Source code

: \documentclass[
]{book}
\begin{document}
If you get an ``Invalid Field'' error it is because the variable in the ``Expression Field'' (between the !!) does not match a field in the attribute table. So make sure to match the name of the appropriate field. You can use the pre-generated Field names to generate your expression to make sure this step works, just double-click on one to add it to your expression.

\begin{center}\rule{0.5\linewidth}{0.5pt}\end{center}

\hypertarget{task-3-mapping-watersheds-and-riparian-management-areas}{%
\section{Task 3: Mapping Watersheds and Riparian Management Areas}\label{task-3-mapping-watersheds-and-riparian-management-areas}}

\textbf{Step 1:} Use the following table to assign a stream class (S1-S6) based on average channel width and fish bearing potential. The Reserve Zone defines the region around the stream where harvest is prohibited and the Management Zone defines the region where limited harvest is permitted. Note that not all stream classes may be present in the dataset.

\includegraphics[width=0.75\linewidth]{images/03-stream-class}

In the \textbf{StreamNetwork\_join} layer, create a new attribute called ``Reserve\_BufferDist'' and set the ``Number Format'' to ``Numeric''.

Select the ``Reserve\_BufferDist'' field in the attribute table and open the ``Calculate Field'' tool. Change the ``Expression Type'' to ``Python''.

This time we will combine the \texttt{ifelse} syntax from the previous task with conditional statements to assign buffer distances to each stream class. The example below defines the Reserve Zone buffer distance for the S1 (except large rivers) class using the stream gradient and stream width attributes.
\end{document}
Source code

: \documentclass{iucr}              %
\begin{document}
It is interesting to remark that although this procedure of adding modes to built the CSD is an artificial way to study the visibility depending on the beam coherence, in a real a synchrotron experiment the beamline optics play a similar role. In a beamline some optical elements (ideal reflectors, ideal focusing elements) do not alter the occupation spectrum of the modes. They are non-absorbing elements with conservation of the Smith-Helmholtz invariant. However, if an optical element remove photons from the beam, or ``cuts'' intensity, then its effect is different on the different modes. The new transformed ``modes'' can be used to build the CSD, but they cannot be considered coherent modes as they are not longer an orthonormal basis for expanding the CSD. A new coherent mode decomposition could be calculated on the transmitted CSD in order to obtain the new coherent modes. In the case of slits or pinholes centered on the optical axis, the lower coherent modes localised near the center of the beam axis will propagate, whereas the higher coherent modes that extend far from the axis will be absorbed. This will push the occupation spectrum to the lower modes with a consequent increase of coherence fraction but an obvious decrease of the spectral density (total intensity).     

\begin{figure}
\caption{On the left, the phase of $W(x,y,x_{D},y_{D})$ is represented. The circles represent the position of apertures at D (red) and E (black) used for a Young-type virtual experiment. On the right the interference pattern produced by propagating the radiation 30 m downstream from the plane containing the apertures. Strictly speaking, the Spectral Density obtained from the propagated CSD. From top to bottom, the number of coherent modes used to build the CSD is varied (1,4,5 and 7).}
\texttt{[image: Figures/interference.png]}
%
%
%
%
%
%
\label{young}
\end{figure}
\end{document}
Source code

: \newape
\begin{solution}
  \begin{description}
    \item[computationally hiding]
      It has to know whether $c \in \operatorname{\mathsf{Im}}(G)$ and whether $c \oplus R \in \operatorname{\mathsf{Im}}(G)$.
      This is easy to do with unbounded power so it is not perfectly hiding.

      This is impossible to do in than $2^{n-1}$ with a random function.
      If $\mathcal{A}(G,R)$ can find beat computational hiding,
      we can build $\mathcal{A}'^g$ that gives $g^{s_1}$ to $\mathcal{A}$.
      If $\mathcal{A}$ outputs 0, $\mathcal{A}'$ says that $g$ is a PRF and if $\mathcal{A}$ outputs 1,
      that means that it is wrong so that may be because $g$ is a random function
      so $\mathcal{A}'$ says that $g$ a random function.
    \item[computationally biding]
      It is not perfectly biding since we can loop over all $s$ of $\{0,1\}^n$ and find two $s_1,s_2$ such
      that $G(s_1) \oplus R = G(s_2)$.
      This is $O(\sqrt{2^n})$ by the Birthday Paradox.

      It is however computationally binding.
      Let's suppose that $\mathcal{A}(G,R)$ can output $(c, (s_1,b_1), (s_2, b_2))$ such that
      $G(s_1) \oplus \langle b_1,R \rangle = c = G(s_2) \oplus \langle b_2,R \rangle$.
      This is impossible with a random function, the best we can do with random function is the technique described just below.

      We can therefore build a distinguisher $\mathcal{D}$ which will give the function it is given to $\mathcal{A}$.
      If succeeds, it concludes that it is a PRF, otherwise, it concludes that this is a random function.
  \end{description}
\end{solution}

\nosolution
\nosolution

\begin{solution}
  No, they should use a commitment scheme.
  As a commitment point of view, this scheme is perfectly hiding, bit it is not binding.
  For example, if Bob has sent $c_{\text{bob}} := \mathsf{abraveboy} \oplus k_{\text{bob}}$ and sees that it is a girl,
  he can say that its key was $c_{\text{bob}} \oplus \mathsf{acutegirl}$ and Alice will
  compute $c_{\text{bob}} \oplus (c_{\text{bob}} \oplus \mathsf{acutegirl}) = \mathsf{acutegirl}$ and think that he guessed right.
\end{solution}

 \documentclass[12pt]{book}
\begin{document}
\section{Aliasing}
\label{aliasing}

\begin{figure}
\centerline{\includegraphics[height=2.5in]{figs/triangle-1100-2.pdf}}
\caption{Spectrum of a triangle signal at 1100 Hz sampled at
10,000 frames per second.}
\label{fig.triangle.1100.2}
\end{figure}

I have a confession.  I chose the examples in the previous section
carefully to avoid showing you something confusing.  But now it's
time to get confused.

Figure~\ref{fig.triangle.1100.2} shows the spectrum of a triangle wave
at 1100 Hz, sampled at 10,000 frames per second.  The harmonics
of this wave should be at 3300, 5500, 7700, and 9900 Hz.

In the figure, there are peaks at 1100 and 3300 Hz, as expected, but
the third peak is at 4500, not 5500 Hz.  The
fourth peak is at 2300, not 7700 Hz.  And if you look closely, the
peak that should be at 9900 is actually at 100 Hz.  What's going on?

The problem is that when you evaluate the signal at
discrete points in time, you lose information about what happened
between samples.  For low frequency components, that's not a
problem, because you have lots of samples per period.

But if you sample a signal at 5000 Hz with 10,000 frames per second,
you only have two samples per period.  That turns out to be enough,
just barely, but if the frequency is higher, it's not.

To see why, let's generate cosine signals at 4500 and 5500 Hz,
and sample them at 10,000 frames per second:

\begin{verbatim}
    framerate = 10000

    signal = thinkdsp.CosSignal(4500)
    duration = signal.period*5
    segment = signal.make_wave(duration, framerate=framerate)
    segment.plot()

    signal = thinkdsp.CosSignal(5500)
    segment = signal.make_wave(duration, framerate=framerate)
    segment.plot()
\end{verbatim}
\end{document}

____

(Requirement) Repeat the listing in full so that each line matches exactly.

(Finished task)
Source code

: \documentclass[
]{book}
\begin{document}
If you get an ``Invalid Field'' error it is because the variable in the ``Expression Field'' (between the !!) does not match a field in the attribute table. So make sure to match the name of the appropriate field. You can use the pre-generated Field names to generate your expression to make sure this step works, just double-click on one to add it to your expression.

\begin{center}\rule{0.5\linewidth}{0.5pt}\end{center}

\hypertarget{task-3-mapping-watersheds-and-riparian-management-areas}{%
\section{Task 3: Mapping Watersheds and Riparian Management Areas}\label{task-3-mapping-watersheds-and-riparian-management-areas}}

\textbf{Step 1:} Use the following table to assign a stream class (S1-S6) based on average channel width and fish bearing potential. The Reserve Zone defines the region around the stream where harvest is prohibited and the Management Zone defines the region where limited harvest is permitted. Note that not all stream classes may be present in the dataset.

\includegraphics[width=0.75\linewidth]{images/03-stream-class}

In the \textbf{StreamNetwork\_join} layer, create a new attribute called ``Reserve\_BufferDist'' and set the ``Number Format'' to ``Numeric''.

Select the ``Reserve\_BufferDist'' field in the attribute table and open the ``Calculate Field'' tool. Change the ``Expression Type'' to ``Python''.

This time we will combine the \texttt{ifelse} syntax from the previous task with conditional statements to assign buffer distances to each stream class. The example below defines the Reserve Zone buffer distance for the S1 (except large rivers) class using the stream gradient and stream width attributes.
\end{document}
Source code

: \documentclass{iucr}              %
\begin{document}
It is interesting to remark that although this procedure of adding modes to built the CSD is an artificial way to study the visibility depending on the beam coherence, in a real a synchrotron experiment the beamline optics play a similar role. In a beamline some optical elements (ideal reflectors, ideal focusing elements) do not alter the occupation spectrum of the modes. They are non-absorbing elements with conservation of the Smith-Helmholtz invariant. However, if an optical element remove photons from the beam, or ``cuts'' intensity, then its effect is different on the different modes. The new transformed ``modes'' can be used to build the CSD, but they cannot be considered coherent modes as they are not longer an orthonormal basis for expanding the CSD. A new coherent mode decomposition could be calculated on the transmitted CSD in order to obtain the new coherent modes. In the case of slits or pinholes centered on the optical axis, the lower coherent modes localised near the center of the beam axis will propagate, whereas the higher coherent modes that extend far from the axis will be absorbed. This will push the occupation spectrum to the lower modes with a consequent increase of coherence fraction but an obvious decrease of the spectral density (total intensity).     

\begin{figure}
\caption{On the left, the phase of $W(x,y,x_{D},y_{D})$ is represented. The circles represent the position of apertures at D (red) and E (black) used for a Young-type virtual experiment. On the right the interference pattern produced by propagating the radiation 30 m downstream from the plane containing the apertures. Strictly speaking, the Spectral Density obtained from the propagated CSD. From top to bottom, the number of coherent modes used to build the CSD is varied (1,4,5 and 7).}
\texttt{[image: Figures/interference.png]}
%
%
%
%
%
%
\label{young}
\end{figure}
\end{document}
Source code

: \newape
\begin{solution}
  \begin{description}
    \item[computationally hiding]
      It has to know whether $c \in \operatorname{\mathsf{Im}}(G)$ and whether $c \oplus R \in \operatorname{\mathsf{Im}}(G)$.
      This is easy to do with unbounded power so it is not perfectly hiding.

      This is impossible to do in than $2^{n-1}$ with a random function.
      If $\mathcal{A}(G,R)$ can find beat computational hiding,
      we can build $\mathcal{A}'^g$ that gives $g^{s_1}$ to $\mathcal{A}$.
      If $\mathcal{A}$ outputs 0, $\mathcal{A}'$ says that $g$ is a PRF and if $\mathcal{A}$ outputs 1,
      that means that it is wrong so that may be because $g$ is a random function
      so $\mathcal{A}'$ says that $g$ a random function.
    \item[computationally biding]
      It is not perfectly biding since we can loop over all $s$ of $\{0,1\}^n$ and find two $s_1,s_2$ such
      that $G(s_1) \oplus R = G(s_2)$.
      This is $O(\sqrt{2^n})$ by the Birthday Paradox.

      It is however computationally binding.
      Let's suppose that $\mathcal{A}(G,R)$ can output $(c, (s_1,b_1), (s_2, b_2))$ such that
      $G(s_1) \oplus \langle b_1,R \rangle = c = G(s_2) \oplus \langle b_2,R \rangle$.
      This is impossible with a random function, the best we can do with random function is the technique described just below.

      We can therefore build a distinguisher $\mathcal{D}$ which will give the function it is given to $\mathcal{A}$.
      If succeeds, it concludes that it is a PRF, otherwise, it concludes that this is a random function.
  \end{description}
\end{solution}

\nosolution
\nosolution

\begin{solution}
  No, they should use a commitment scheme.
  As a commitment point of view, this scheme is perfectly hiding, bit it is not binding.
  For example, if Bob has sent $c_{\text{bob}} := \mathsf{abraveboy} \oplus k_{\text{bob}}$ and sees that it is a girl,
  he can say that its key was $c_{\text{bob}} \oplus \mathsf{acutegirl}$ and Alice will
  compute $c_{\text{bob}} \oplus (c_{\text{bob}} \oplus \mathsf{acutegirl}) = \mathsf{acutegirl}$ and think that he guessed right.
\end{solution}

 \documentclass[12pt]{book}
\begin{document}
\section{Aliasing}
\label{aliasing}

\begin{figure}
\centerline{\includegraphics[height=2.5in]{figs/triangle-1100-2.pdf}}
\caption{Spectrum of a triangle signal at 1100 Hz sampled at
10,000 frames per second.}
\label{fig.triangle.1100.2}
\end{figure}

I have a confession.  I chose the examples in the previous section
carefully to avoid showing you something confusing.  But now it's
time to get confused.

Figure~\ref{fig.triangle.1100.2} shows the spectrum of a triangle wave
at 1100 Hz, sampled at 10,000 frames per second.  The harmonics
of this wave should be at 3300, 5500, 7700, and 9900 Hz.

In the figure, there are peaks at 1100 and 3300 Hz, as expected, but
the third peak is at 4500, not 5500 Hz.  The
fourth peak is at 2300, not 7700 Hz.  And if you look closely, the
peak that should be at 9900 is actually at 100 Hz.  What's going on?

The problem is that when you evaluate the signal at
discrete points in time, you lose information about what happened
between samples.  For low frequency components, that's not a
problem, because you have lots of samples per period.

But if you sample a signal at 5000 Hz with 10,000 frames per second,
you only have two samples per period.  That turns out to be enough,
just barely, but if the frequency is higher, it's not.

To see why, let's generate cosine signals at 4500 and 5500 Hz,
and sample them at 10,000 frames per second:

\begin{verbatim}
    framerate = 10000

    signal = thinkdsp.CosSignal(4500)
    duration = signal.period*5
    segment = signal.make_wave(duration, framerate=framerate)
    segment.plot()

    signal = thinkdsp.CosSignal(5500)
    segment = signal.make_wave(duration, framerate=framerate)
    segment.plot()
\end{verbatim}
\end{document}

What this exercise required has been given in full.